Miscategorising a ‘mixed’ complaint as merely a personal grievance can result in organisations failing to identify, assess and respondto reports appropriately. The research demonstrated that for mixed complaints, the investigation of the complaint was considered to be less competent in the complainant’s eyes. Ms Olsen also cited a case study involving a 16 page employee complaint that mainly concerned bullying allegations, but included some claims of nepotism. This complaint was sent directly to the subject of the allegations, and the complainant suffered detriment as a result.
Given the amendments to the private sector whistleblowing legislation, all private sector organisations will also need to consider whether grievances that appear to be solely personal are actually a mixed complaint of personal grievances and public interest disclosures. In all cases, Professor Brown and Ms Olson recommend carrying out a robust risk assessment as soon as wrongdoing is reported. Where risks are assessed at the outset, and an organisation considers what could go wrong for a complainant, the data demonstrates that a complainant receives better treatment from managers and colleagues.

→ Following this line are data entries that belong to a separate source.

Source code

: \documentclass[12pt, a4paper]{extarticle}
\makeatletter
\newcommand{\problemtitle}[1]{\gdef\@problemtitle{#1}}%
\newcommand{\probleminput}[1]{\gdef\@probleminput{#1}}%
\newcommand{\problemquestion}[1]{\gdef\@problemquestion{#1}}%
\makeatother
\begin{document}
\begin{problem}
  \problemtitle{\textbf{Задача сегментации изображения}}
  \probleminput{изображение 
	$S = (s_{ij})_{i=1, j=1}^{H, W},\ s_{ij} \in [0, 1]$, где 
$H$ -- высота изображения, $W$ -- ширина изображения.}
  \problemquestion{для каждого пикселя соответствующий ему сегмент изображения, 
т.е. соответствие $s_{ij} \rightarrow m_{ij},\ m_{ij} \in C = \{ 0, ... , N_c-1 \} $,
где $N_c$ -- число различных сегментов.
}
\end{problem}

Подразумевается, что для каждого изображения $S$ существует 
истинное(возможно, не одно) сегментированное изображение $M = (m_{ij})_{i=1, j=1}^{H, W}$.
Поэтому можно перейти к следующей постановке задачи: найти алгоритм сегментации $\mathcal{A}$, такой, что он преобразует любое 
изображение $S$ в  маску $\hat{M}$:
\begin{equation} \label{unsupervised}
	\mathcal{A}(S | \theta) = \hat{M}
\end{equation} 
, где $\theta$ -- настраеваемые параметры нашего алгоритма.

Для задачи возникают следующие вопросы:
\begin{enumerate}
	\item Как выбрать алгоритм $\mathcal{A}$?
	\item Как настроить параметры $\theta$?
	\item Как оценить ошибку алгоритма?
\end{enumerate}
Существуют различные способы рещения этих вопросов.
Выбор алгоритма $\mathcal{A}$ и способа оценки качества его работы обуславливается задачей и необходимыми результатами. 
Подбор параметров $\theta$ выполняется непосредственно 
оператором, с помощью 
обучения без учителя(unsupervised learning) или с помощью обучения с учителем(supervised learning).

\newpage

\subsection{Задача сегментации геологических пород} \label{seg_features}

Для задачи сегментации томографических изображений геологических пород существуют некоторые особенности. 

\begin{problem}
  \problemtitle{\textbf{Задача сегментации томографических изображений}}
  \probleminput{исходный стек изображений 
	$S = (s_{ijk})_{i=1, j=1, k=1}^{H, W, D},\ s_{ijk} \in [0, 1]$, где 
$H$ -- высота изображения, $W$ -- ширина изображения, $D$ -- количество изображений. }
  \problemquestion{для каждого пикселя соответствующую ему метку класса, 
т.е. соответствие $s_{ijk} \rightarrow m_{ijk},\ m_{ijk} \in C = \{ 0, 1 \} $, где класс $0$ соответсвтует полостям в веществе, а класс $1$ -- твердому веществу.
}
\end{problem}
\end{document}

In the next session, Mr Chris Wheeler PSM went on to discuss the human factors that impact the treatment of whistleblowers and how this impacted the level of protection that a whistleblower may receive. He shared several anecdotes where senior managers took overt action against whistleblowers that was not justified on the evidence. He considered that a key reason for this was that these managers, like all of us, are impeded by cognitive biases. This is true even where managers are aware of the relevant Public Interest Disclosure (PID) legislation and its obligations.
For example, he noted that in a situation with an existing conflictm between an employee and a manager where numerous complaints had been made, negative attitudes were entrenched before any PID was made. If this employee were to make public interest allegations, the manager could conclude that this employee was just a troublemaker and their PID complaint was therefore groundless. By falling victim to confirmation bias, this manager is likely to fall afoul of their PID obligations by failing to properly investigate the PID allegation.
As Justitia regularly presents training on unconscious bias, as well as whistleblowing, for organisations, it was interesting to hear how unconscious biases also can be damaging for organisations who are required to deal with PIDs in accordance with relevant legislation.